Collected data entries
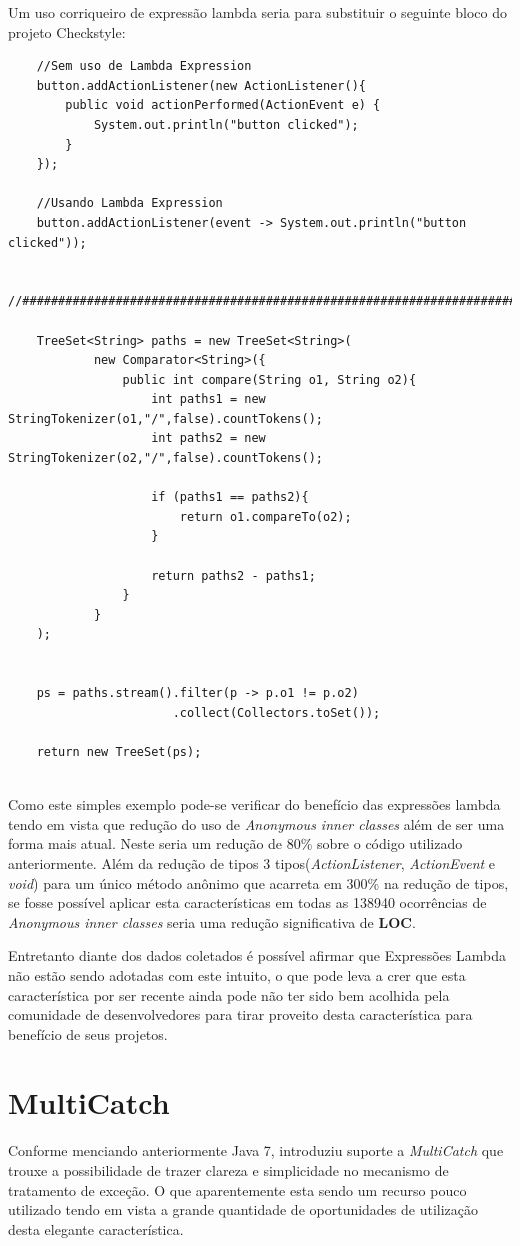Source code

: Um uso corriqueiro de expressão lambda seria para substituir o seguinte bloco do projeto Checkstyle:
\begin{lstlisting}
	//Sem uso de Lambda Expression
	button.addActionListener(new ActionListener(){
		public void actionPerformed(ActionEvent e) {
			System.out.println("button clicked");
		}
	});

	//Usando Lambda Expression
	button.addActionListener(event -> System.out.println("button clicked"));
	
	//###########################################################################
	
	TreeSet<String> paths = new TreeSet<String>(
			new Comparator<String>({
				public int compare(String o1, String o2){
					int paths1 = new StringTokenizer(o1,"/",false).countTokens();
					int paths2 = new StringTokenizer(o2,"/",false).countTokens();
				
					if (paths1 == paths2){
						return o1.compareTo(o2);
					}
				
					return paths2 - paths1;
				}
			}
	);
	
	
	ps = paths.stream().filter(p -> p.o1 != p.o2)
					   .collect(Collectors.toSet());
	
	return new TreeSet(ps);
	
\end{lstlisting}

Como este simples exemplo pode-se verificar do benefício das expressões lambda tendo em vista que  redução do uso de \textit{Anonymous inner classes} além de ser uma forma mais atual. Neste seria um redução de 80\% sobre o código utilizado anteriormente. Além da redução de tipos 3 tipos(\textit{ActionListener}, \textit{ActionEvent} e \textit{void}) para um único método anônimo que acarreta em 300\% na redução de tipos,  se fosse possível aplicar esta características em todas as 138940 ocorrências de \textit{Anonymous inner classes} seria uma redução significativa de \textbf{LOC}.

Entretanto diante dos dados coletados é possível afirmar que Expressões Lambda não estão sendo adotadas com este intuito, o que pode leva a crer que esta característica por ser recente ainda pode não ter sido bem acolhida pela comunidade de desenvolvedores para tirar proveito desta  característica para benefício de seus projetos.\\

\section{MultiCatch}
Conforme menciando anteriormente Java 7, introduziu suporte a \textit{MultiCatch} que trouxe a possibilidade de trazer clareza e simplicidade no mecanismo de tratamento de exceção. O que aparentemente esta sendo um recurso pouco utilizado tendo em vista a grande quantidade de oportunidades de utilização desta elegante característica.\\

What you have to do: Please report every line among the entries that includes "sendo".

Exercise output:
Entretanto diante dos dados coletados é possível afirmar que Expressões Lambda não estão sendo adotadas com este intuito, o que pode leva a crer que esta característica por ser recente ainda pode não ter sido bem acolhida pela comunidade de desenvolvedores para tirar proveito desta  característica para benefício de seus projetos.\\
Conforme menciando anteriormente Java 7, introduziu suporte a \textit{MultiCatch} que trouxe a possibilidade de trazer clareza e simplicidade no mecanismo de tratamento de exceção. O que aparentemente esta sendo um recurso pouco utilizado tendo em vista a grande quantidade de oportunidades de utilização desta elegante característica.\\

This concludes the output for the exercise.